• _Problem_: Below are the entries; return every line among them that holds the word "PasswordMailer".

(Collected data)
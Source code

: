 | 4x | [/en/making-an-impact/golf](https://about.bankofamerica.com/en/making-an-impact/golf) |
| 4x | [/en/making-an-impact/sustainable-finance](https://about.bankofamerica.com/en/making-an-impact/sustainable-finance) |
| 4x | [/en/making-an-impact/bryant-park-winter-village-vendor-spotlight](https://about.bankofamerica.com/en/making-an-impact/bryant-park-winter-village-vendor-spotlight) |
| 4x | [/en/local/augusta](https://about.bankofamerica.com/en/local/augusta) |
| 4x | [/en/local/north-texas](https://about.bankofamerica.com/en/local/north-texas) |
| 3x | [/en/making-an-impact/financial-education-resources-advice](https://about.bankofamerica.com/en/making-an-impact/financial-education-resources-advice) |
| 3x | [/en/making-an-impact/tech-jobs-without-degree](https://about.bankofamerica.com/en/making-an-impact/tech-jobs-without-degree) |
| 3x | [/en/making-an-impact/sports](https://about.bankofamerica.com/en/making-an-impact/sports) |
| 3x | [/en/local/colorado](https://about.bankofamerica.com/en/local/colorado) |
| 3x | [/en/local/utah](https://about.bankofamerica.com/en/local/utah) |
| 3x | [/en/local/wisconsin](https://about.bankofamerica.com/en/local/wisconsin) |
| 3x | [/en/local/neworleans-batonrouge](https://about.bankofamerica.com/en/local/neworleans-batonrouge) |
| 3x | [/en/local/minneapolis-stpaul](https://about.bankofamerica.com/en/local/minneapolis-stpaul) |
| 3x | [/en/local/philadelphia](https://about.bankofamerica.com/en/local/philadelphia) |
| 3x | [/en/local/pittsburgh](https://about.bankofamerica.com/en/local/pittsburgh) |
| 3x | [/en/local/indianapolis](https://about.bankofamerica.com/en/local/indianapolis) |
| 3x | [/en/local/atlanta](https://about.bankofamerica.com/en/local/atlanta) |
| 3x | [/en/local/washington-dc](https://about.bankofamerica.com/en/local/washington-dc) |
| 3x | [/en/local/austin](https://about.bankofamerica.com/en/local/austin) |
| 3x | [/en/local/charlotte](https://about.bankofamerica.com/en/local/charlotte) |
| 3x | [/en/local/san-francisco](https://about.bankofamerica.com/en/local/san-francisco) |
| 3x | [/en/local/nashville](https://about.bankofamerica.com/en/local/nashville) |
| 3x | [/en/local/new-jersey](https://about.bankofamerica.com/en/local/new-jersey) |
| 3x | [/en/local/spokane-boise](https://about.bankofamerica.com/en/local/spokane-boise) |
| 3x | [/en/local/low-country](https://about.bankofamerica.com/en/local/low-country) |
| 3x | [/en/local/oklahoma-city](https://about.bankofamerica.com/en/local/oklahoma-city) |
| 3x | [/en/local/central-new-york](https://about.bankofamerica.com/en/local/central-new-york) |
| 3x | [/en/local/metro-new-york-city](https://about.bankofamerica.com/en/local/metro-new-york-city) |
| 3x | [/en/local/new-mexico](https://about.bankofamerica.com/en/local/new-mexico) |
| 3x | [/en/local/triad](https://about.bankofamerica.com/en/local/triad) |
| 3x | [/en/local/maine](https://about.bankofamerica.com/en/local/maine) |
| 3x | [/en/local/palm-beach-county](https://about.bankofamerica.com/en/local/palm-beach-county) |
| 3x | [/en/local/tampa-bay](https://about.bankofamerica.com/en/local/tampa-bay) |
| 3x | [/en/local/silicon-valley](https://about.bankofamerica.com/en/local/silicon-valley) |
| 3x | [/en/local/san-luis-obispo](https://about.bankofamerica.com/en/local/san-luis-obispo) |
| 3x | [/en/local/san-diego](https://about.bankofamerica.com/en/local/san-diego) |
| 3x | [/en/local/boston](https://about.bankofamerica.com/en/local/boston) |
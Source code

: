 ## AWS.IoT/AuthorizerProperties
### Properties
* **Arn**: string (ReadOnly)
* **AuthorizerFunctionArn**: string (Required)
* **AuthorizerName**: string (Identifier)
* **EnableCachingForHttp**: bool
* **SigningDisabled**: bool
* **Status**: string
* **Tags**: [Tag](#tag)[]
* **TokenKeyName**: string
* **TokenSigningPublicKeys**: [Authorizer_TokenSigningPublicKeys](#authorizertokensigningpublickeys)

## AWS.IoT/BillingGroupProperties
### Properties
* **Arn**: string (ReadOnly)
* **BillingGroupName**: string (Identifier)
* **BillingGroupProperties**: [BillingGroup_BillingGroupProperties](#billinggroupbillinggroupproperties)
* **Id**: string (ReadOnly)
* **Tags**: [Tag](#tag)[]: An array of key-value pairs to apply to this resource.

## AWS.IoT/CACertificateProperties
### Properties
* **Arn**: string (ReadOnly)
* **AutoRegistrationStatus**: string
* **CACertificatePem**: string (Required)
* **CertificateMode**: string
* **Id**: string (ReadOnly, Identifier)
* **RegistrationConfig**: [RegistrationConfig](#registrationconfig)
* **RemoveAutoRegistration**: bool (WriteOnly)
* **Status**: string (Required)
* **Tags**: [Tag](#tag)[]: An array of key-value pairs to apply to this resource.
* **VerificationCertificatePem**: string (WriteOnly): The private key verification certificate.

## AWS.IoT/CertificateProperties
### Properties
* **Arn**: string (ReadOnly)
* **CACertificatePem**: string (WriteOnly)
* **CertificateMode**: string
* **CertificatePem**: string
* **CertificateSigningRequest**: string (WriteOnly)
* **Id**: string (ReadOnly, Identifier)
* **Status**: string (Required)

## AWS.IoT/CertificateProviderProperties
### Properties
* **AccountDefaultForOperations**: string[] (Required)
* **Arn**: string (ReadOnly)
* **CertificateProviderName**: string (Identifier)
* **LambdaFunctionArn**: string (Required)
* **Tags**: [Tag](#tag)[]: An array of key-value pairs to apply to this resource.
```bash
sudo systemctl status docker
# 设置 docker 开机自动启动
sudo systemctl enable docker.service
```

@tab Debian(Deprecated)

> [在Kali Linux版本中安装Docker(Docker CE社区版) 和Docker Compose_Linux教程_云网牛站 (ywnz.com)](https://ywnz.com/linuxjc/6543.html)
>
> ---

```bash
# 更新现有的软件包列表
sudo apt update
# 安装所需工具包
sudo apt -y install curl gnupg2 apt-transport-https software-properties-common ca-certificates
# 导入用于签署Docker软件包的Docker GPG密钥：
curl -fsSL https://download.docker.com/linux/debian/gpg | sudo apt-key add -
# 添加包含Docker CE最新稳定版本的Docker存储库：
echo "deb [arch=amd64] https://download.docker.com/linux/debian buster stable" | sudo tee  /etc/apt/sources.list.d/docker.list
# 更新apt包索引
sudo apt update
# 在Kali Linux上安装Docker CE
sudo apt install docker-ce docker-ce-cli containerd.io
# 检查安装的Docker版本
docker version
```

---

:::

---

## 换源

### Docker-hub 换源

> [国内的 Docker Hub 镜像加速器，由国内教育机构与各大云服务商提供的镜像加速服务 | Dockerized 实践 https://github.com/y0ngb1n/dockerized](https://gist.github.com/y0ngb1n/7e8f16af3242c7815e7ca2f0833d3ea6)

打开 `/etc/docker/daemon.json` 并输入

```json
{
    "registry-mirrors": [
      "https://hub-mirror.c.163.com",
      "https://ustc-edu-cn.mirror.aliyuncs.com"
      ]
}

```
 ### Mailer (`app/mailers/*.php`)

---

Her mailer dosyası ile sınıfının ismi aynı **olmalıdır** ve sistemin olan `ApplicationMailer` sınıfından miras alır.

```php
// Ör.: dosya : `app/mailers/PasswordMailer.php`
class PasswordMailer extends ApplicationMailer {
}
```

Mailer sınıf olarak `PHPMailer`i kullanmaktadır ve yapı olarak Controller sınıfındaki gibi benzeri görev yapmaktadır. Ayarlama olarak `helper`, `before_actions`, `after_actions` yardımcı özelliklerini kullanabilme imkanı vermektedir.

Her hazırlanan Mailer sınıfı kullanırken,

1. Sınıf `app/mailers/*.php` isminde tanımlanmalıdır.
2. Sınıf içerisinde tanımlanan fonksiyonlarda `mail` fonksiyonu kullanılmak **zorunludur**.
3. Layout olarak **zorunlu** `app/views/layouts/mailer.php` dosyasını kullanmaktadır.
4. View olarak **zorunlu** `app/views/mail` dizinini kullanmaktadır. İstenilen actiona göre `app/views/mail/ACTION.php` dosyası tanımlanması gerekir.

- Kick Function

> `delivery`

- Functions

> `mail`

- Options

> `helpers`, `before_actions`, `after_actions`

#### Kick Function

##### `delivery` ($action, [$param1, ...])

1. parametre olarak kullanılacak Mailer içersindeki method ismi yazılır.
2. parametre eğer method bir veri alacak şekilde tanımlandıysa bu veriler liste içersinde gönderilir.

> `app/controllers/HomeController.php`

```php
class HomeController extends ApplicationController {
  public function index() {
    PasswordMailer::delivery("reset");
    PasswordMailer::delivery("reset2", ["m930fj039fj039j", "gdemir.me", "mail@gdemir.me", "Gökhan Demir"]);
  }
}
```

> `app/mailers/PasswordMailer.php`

• _Exercise response_:
// Ör.: dosya : `app/mailers/PasswordMailer.php`
class PasswordMailer extends ApplicationMailer {
    PasswordMailer::delivery("reset");
    PasswordMailer::delivery("reset2", ["m930fj039fj039j", "gdemir.me", "mail@gdemir.me", "Gökhan Demir"]);
> `app/mailers/PasswordMailer.php`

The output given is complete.